WORK TO COMPLETE:
Across the data below, state how many lines hold "approaches", and reply with nothing but that number.

RECORDS TO USE:
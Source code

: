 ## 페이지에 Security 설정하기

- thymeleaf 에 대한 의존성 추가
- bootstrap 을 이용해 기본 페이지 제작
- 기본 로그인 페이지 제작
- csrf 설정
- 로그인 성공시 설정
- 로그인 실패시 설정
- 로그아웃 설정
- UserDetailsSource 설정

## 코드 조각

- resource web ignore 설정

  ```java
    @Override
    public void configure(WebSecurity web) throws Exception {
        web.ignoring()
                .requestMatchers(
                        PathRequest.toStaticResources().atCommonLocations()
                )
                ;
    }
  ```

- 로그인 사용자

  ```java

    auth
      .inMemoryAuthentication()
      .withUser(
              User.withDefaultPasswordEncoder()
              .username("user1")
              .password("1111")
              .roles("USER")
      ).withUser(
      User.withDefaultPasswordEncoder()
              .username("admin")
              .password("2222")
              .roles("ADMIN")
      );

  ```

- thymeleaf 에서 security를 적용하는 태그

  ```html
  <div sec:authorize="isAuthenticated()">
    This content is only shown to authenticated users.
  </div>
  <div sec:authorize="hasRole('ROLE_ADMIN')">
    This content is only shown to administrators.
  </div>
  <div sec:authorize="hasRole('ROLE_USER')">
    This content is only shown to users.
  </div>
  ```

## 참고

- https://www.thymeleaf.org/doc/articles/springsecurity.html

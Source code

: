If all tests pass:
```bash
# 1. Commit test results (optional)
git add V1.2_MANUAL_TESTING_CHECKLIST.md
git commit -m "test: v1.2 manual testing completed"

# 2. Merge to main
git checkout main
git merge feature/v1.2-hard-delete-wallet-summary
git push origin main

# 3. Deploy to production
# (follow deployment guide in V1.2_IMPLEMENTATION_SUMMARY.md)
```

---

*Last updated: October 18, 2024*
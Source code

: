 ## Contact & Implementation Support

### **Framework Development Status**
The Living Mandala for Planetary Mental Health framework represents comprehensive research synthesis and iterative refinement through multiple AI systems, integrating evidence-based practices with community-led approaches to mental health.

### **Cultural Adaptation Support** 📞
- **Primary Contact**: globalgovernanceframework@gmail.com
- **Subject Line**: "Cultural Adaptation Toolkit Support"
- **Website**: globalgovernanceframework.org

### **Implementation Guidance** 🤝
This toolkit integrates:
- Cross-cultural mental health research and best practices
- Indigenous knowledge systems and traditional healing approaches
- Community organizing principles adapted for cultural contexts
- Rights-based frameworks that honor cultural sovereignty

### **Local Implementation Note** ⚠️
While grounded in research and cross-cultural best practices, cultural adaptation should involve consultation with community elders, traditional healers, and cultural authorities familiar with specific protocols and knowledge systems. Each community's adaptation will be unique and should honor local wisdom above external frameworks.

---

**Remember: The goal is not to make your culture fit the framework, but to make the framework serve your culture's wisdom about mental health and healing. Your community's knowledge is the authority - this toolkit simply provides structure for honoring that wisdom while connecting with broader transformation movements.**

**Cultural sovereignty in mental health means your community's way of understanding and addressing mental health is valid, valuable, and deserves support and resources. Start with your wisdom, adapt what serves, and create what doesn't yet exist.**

SOLUTION FOR THIS TASK:
2